##### Data to process #####
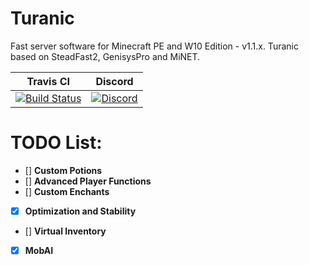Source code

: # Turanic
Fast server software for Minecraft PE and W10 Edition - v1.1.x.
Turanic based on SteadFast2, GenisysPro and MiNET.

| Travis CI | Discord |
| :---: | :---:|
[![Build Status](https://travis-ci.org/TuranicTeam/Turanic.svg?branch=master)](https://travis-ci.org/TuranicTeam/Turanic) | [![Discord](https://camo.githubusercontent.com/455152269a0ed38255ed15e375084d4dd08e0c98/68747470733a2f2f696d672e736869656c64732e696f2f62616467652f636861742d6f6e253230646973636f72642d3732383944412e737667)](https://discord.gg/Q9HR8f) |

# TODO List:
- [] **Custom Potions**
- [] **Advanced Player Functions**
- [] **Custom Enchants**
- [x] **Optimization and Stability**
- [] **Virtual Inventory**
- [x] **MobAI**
#####
:: What you have to do ::
Leave out every picture and copy the rest of the records exactly.

:: Answer area ::
Source code

: # Turanic
Fast server software for Minecraft PE and W10 Edition - v1.1.x.
Turanic based on SteadFast2, GenisysPro and MiNET.

| Travis CI | Discord |
| :---: | :---:|
[![Build Status](https://travis-ci.org/TuranicTeam/Turanic.svg?branch=master)](https://travis-ci.org/TuranicTeam/Turanic) | [![Discord](https://camo.githubusercontent.com/455152269a0ed38255ed15e375084d4dd08e0c98/68747470733a2f2f696d672e736869656c64732e696f2f62616467652f636861742d6f6e253230646973636f72642d3732383944412e737667)](https://discord.gg/Q9HR8f) |

# TODO List:
- [] **Custom Potions**
- [] **Advanced Player Functions**
- [] **Custom Enchants**
- [x] **Optimization and Stability**
- [] **Virtual Inventory**
- [x] **MobAI**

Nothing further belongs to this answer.